Je suis là pour le fun, bande de connards. Tuer ça m'éclate. Rentrez-vous ça dans le cigare. Ensuite il se leva vite fait et observa de ses yeux de loup le bout de l'arène. Le coco était à portée de vue et avait eu le temps de bouger pendant qu'Emsar faisait le guignol. S'il avait un Jetpack, ça se verrait d'office. Et lui laisser le soin de faire le premier pas lui laisserait le soin de faire la première erreur...

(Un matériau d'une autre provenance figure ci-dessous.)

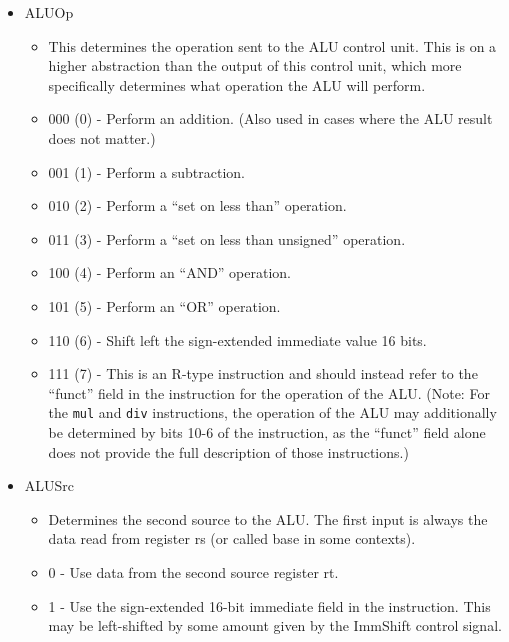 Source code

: \documentclass[
    paper=letter,
    parskip=half,
    fontsize=12pt,
    titlepage=firstiscover,
    toc=bibliography,
    numbers=endperiod
]{scrartcl}
\providecommand{\tightlist}{%
  \setlength{\itemsep}{0pt}\setlength{\parskip}{0pt}}
\begin{document}
\begin{itemize}
    \item ALUOp
          \begin{itemize}
              \tightlist
              \item This determines the operation sent to the ALU control unit. This is on a
                    higher abstraction than the output of this control unit, which more
                    specifically determines what operation the ALU will perform.
              \item 000 (0) - Perform an addition. (Also used in cases where the ALU result does not matter.)
              \item 001 (1) - Perform a subtraction.
              \item 010 (2) - Perform a ``set on less than'' operation.
              \item 011 (3) - Perform a ``set on less than unsigned'' operation.
              \item 100 (4) - Perform an ``AND'' operation.
              \item 101 (5) - Perform an ``OR'' operation.
              \item 110 (6) - Shift left the sign-extended immediate value 16 bits.
              \item 111 (7) - This is an R-type instruction and should instead
                    refer to the ``funct'' field in the instruction for the
                    operation of the ALU. (Note: For the \texttt{mul} and
                    \texttt{div} instructions, the operation of the ALU may
                    additionally be determined by bits 10-6 of the instruction, as
                    the ``funct'' field alone does not provide the full description
                    of those instructions.)
          \end{itemize}

    \item ALUSrc
          \begin{itemize}
              \tightlist
              \item Determines the second source to the ALU. The first input is always the
                    data read from register rs (or called base in some contexts).
              \item 0 - Use data from the second source register rt.
              \item 1 - Use the sign-extended 16-bit immediate field in the instruction.
                    This may be left-shifted by some amount given by the ImmShift control signal.
          \end{itemize}


\end{itemize}
\end{document}
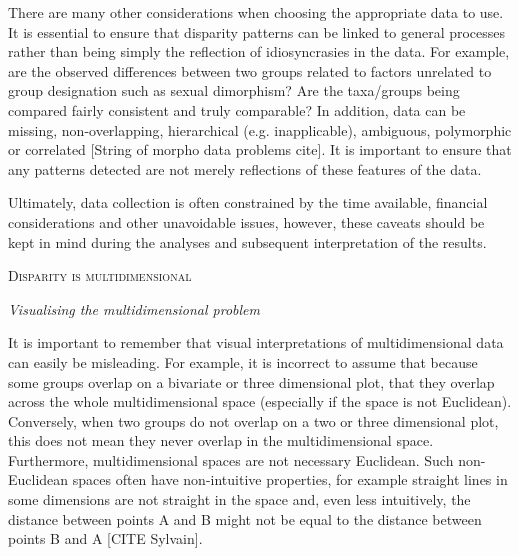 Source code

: \documentclass[12pt,letterpaper]{article}
\renewcommand{\section}[1]{%
\bigskip
\begin{center}
\begin{Large}
\normalfont\scshape #1
\medskip
\end{Large}
\end{center}}
\renewcommand{\subsection}[1]{%
\bigskip
\begin{center}
\begin{large}
\normalfont\itshape #1
\end{large}
\end{center}}
\begin{document}
There are many other considerations when choosing the appropriate data to use. 
It is essential to ensure that disparity patterns can be linked to general processes rather than being simply the reflection of idiosyncrasies in the data.
For example, are the observed differences between two groups related to factors unrelated to group designation such as sexual dimorphism?
Are the taxa/groups being compared fairly consistent and truly comparable?
In addition, data can be missing, non-overlapping, hierarchical (e.g. inapplicable), ambiguous, polymorphic or correlated [String of morpho data problems cite].
It is important to ensure that any patterns detected are not merely reflections of these features of the data.

Ultimately, data collection is often constrained by the time available, financial considerations and other unavoidable issues, however, these caveats should be kept in mind during the analyses and subsequent interpretation of the results.

\section{Disparity is multidimensional}
\subsection{Visualising the multidimensional problem}
\label{visualisation}
It is important to remember that visual interpretations of multidimensional data can easily be misleading.
For example, it is incorrect to assume that because some groups overlap on a bivariate or three dimensional plot, that they overlap across the whole multidimensional space (especially if the space is not Euclidean).
Conversely, when two groups do not overlap on a two or three dimensional plot, this does not mean they never overlap in the multidimensional space.
Furthermore, multidimensional spaces are not necessary Euclidean.
Such non-Euclidean spaces often have non-intuitive properties, for example straight lines in some dimensions are not straight in the space and, even less intuitively, the distance between points A and B might not be equal to the distance between points B and A [CITE Sylvain].
\end{document}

Emsar courut vers le bout de sa dune... et plongea, épaule la première, sur la pente, effectua une roulade maitrisée et se redressa sur un genou et un pied pour continuer de glisser, en position agenouillée. Sur la fin de la descente, il bondit d'un coup et atterrit juste derrière un pic de glace à la beauté translucide imparfaite. Emsar avait été malin : il avait chaussé des bottes d'hiver à crampons. Ses semelles étaient couvertes de piquants en duracier, et un coup de pied avait de quoi trancher une artère. Pour sûr, Emsar allait se régaler. Maintenant il devait jouer sur un terrain où le jetpack de machin ne serait d'aucune utilité : dans les crevasses souterraines. Emsar plongea vers une entrée de grotte de glace, manquant de glisser dans sa précipitation. Il fit un coucou à un éclat scintillant dans la glace - une caméra - et commença à arpenter les boyaux gelés sous l'arène.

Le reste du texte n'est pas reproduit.